Collected data
-------------------------
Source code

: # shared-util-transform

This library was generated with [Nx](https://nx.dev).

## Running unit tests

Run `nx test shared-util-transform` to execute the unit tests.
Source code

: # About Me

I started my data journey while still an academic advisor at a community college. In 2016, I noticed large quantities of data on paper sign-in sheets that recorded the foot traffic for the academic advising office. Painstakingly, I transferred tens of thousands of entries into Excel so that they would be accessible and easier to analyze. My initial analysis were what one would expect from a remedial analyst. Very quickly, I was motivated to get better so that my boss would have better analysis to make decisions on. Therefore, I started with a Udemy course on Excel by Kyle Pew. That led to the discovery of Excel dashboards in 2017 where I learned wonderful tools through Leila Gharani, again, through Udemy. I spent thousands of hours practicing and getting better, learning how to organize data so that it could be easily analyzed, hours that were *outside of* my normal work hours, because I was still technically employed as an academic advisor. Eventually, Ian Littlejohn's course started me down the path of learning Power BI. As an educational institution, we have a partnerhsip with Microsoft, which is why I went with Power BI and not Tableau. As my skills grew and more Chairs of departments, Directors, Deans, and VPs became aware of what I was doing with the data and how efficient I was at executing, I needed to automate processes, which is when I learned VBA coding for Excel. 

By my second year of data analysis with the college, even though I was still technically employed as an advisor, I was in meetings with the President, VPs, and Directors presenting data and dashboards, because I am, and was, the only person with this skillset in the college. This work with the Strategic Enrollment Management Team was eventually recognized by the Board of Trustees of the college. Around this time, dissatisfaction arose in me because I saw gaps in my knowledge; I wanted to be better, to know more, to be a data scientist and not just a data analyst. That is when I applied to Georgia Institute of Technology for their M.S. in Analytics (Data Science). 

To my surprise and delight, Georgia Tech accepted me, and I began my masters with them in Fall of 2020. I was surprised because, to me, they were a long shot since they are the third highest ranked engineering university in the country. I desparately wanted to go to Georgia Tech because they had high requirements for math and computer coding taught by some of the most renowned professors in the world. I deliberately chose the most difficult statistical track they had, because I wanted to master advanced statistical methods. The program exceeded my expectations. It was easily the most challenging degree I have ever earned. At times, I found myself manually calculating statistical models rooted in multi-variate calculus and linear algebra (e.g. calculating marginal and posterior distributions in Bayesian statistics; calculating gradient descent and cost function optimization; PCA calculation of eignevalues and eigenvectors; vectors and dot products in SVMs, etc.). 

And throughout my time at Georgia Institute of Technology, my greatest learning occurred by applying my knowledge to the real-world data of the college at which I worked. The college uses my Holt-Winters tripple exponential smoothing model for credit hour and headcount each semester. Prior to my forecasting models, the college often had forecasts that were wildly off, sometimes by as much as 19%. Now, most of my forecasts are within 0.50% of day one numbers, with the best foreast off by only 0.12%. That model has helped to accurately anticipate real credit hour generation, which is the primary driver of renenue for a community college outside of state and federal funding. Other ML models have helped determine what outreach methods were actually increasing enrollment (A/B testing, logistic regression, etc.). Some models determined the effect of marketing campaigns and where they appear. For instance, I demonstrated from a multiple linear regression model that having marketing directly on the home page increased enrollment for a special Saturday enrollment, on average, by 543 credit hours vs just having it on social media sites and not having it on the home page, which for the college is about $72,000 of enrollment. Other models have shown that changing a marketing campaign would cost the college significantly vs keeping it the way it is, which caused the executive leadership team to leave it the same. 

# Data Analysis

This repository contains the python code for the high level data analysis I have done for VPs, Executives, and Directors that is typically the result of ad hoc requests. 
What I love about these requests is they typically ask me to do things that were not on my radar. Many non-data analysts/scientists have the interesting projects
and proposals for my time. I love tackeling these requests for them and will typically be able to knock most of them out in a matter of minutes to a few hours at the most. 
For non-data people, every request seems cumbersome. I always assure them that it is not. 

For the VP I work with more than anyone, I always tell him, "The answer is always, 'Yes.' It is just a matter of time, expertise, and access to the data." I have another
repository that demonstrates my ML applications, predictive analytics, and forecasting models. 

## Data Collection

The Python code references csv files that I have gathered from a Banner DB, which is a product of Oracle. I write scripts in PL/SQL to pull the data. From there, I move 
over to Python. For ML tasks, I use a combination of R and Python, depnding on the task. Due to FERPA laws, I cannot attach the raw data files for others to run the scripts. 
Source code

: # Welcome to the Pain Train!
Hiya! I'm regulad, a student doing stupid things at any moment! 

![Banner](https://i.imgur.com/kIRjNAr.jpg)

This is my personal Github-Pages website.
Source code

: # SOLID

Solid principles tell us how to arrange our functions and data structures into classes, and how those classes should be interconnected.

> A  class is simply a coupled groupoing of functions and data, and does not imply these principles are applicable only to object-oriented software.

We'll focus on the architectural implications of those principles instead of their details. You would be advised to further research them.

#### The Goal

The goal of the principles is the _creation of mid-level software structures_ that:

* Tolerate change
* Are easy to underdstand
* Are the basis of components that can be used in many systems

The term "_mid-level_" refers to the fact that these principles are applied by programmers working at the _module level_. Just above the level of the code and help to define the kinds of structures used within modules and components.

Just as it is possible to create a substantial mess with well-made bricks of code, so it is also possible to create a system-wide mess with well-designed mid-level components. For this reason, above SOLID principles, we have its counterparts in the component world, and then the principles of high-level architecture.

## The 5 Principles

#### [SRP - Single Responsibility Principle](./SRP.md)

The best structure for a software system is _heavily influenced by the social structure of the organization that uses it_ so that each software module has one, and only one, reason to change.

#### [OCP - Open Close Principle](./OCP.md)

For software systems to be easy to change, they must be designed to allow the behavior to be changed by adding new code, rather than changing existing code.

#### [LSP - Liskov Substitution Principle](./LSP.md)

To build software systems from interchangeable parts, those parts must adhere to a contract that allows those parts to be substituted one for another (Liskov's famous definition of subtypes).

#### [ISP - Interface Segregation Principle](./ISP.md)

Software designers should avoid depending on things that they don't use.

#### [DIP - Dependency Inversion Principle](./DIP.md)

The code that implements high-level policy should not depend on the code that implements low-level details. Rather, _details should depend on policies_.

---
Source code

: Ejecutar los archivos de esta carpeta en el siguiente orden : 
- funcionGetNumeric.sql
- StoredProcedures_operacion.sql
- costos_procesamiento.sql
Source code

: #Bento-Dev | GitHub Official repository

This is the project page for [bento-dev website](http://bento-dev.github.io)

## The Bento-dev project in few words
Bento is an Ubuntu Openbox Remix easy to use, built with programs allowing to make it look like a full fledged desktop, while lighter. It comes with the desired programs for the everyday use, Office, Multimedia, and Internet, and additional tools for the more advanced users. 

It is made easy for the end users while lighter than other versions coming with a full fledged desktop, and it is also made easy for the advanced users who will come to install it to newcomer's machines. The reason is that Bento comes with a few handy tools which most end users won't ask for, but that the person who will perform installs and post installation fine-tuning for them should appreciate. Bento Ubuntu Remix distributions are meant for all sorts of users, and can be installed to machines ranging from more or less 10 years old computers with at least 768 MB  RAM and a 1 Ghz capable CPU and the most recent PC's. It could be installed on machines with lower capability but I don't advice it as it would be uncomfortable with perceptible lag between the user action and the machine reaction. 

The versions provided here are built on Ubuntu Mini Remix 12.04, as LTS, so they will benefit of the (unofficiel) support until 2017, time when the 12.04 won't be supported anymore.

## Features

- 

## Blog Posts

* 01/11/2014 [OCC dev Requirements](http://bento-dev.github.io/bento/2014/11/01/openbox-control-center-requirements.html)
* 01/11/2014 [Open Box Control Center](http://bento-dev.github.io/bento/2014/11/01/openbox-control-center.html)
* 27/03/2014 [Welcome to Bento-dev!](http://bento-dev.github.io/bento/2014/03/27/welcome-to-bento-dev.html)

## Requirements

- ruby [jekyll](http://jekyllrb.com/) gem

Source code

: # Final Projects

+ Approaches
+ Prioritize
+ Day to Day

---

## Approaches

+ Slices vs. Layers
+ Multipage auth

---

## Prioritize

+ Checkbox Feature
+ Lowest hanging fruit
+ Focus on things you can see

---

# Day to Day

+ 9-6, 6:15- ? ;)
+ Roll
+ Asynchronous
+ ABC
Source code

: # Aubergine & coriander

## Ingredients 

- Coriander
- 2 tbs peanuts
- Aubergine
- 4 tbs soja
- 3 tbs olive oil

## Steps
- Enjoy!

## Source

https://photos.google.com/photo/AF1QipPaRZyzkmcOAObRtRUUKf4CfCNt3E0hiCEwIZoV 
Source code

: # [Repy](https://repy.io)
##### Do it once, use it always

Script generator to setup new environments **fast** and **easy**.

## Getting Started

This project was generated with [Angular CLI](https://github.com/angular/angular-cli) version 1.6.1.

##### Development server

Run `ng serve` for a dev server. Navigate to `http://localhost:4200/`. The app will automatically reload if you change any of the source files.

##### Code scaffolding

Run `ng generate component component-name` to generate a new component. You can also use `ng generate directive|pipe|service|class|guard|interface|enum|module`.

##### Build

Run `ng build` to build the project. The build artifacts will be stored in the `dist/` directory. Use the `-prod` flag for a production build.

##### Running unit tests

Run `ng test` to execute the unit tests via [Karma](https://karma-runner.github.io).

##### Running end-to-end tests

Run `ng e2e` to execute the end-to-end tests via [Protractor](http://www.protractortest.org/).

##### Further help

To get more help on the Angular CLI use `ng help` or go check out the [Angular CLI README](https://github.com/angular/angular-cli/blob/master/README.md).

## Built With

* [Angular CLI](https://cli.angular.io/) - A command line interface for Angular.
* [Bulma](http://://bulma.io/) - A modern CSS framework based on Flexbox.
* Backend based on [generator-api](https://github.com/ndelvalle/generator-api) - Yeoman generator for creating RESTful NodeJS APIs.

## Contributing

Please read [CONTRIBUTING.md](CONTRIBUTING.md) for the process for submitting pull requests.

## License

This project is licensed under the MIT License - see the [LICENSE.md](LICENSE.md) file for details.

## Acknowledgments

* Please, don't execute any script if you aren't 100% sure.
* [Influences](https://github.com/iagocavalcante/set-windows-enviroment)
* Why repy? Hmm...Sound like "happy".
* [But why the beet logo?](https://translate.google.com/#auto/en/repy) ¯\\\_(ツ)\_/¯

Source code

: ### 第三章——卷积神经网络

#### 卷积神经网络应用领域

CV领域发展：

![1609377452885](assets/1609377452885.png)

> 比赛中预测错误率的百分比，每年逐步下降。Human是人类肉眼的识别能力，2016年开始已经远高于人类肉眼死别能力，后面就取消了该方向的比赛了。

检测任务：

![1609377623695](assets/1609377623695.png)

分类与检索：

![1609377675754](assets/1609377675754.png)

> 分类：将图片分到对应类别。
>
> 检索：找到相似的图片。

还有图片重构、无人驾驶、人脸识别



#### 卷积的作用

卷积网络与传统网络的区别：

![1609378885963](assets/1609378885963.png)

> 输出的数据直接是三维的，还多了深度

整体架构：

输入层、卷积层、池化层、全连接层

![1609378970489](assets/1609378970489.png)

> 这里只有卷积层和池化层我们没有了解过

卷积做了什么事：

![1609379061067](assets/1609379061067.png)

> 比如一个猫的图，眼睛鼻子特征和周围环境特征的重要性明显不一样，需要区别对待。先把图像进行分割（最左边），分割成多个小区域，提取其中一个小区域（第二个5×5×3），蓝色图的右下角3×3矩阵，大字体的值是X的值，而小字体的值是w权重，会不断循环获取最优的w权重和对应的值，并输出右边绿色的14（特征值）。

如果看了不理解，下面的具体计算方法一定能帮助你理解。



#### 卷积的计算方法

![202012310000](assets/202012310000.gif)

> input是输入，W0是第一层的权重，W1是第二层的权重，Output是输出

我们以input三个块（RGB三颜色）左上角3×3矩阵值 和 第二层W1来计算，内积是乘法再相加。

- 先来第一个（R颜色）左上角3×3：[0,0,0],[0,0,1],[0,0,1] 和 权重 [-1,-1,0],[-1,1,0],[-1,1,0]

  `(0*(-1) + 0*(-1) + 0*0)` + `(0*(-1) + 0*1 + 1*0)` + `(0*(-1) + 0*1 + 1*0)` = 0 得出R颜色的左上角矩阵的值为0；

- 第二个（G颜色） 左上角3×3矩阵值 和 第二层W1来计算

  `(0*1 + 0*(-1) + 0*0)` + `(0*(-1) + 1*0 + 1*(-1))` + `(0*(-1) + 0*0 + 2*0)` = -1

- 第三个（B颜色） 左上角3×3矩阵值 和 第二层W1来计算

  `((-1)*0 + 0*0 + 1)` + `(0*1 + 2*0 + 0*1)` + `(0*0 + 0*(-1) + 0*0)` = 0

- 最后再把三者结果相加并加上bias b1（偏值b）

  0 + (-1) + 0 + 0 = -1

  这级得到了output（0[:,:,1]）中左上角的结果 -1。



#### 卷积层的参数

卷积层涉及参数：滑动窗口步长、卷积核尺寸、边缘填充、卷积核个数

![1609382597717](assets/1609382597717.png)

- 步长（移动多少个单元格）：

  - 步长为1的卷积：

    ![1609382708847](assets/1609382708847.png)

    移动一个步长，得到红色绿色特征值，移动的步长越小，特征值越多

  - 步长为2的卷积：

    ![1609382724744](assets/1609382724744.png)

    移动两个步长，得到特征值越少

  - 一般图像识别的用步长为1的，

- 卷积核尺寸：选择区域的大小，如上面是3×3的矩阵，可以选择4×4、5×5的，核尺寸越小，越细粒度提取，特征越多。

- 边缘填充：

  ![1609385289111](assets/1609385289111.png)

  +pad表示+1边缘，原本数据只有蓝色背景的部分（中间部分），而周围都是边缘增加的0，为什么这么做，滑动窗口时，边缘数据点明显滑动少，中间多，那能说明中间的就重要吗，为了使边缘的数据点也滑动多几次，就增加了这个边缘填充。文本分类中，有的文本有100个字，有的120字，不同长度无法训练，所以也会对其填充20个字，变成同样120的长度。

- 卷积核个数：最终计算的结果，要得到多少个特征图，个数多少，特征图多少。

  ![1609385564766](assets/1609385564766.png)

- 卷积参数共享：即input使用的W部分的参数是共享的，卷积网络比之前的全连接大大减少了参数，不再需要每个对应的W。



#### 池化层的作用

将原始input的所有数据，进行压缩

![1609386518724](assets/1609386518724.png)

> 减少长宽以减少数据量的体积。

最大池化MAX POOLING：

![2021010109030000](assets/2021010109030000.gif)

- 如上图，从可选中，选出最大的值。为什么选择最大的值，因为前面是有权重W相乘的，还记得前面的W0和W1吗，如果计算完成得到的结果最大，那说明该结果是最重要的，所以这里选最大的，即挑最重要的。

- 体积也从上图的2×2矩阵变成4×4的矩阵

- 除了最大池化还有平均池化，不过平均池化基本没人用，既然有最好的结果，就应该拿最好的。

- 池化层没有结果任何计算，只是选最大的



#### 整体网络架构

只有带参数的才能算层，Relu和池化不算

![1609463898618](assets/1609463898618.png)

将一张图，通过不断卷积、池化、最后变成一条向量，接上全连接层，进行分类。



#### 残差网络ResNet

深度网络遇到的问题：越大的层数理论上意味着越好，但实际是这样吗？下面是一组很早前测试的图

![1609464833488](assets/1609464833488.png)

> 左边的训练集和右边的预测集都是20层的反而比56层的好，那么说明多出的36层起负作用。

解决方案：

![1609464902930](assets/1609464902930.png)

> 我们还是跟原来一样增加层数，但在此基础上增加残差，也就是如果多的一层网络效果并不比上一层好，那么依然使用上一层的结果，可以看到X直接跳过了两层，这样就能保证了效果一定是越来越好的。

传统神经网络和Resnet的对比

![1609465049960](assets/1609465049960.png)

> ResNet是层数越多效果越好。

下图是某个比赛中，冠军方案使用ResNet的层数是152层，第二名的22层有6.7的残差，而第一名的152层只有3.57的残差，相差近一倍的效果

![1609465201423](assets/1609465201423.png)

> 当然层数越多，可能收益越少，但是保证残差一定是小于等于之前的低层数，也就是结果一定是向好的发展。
-------------------------
Exercise brief »
The required answer is each line of the data in which the word "based" appears.

Exercise response »
* [Bulma](http://://bulma.io/) - A modern CSS framework based on Flexbox.
* Backend based on [generator-api](https://github.com/ndelvalle/generator-api) - Yeoman generator for creating RESTful NodeJS APIs.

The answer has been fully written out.